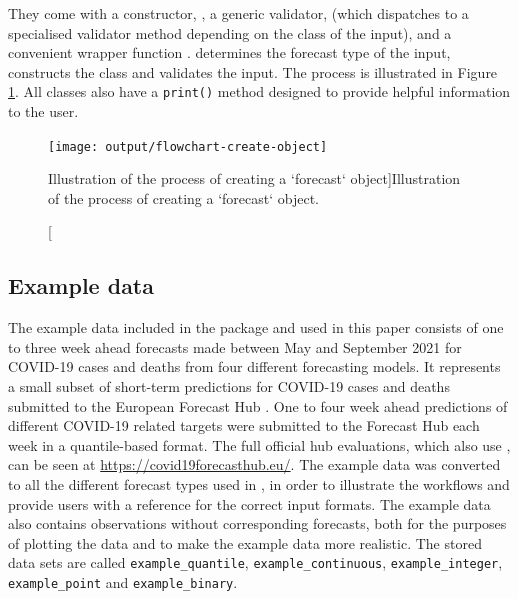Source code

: \documentclass[
]{jss}
\begin{document}
They come with a constructor, , a generic
validator,  (which dispatches to a
specialised validator method depending on the class of the input), and a
convenient wrapper function . 
determines the forecast type of the input, constructs the class and
validates the input. The process is illustrated in Figure
\ref{fig:flowchart-validation}. All classes also have a \texttt{print()}
method designed to provide helpful information to the user.

\begin{CodeChunk}
\begin{figure}[!h]

{\centering \texttt{[image: output/flowchart-create-object]} 

}

\caption[Illustration of the process of creating a `forecast` object]{Illustration of the process of creating a `forecast` object.}\label{fig:flowchart-validation}
\end{figure}
\end{CodeChunk}

\subsection{Example data}\label{example-data}

The example data included in the package and used in this paper consists
of one to three week ahead forecasts made between May and September 2021
for COVID-19 cases and deaths from four different forecasting models. It
represents a small subset of short-term predictions for COVID-19 cases
and deaths submitted to the European Forecast Hub
\citep{europeancovid-19forecasthubEuropeanCovid19Forecast2021}. One to
four week ahead predictions of different COVID-19 related targets were
submitted to the Forecast Hub each week in a quantile-based format. The
full official hub evaluations, which also use , can be
seen at \url{https://covid19forecasthub.eu/}. The example data was
converted to all the different forecast types used in
, in order to illustrate the workflows and provide
users with a reference for the correct input formats. The example data
also contains observations without corresponding forecasts, both for the
purposes of plotting the data and to make the example data more
realistic. The stored data sets are called \texttt{example\_quantile},
\texttt{example\_continuous}, \texttt{example\_integer},
\texttt{example\_point} and \texttt{example\_binary}.
\end{document}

________________

### Task
With the line containing "users with a" as the first and the last line of the data as the final one, copy every line between them exactly, those two included.

### Answer box
users with a reference for the correct input formats. The example data
also contains observations without corresponding forecasts, both for the
purposes of plotting the data and to make the example data more
realistic. The stored data sets are called \texttt{example\_quantile},
\texttt{example\_continuous}, \texttt{example\_integer},
\texttt{example\_point} and \texttt{example\_binary}.
\end{document}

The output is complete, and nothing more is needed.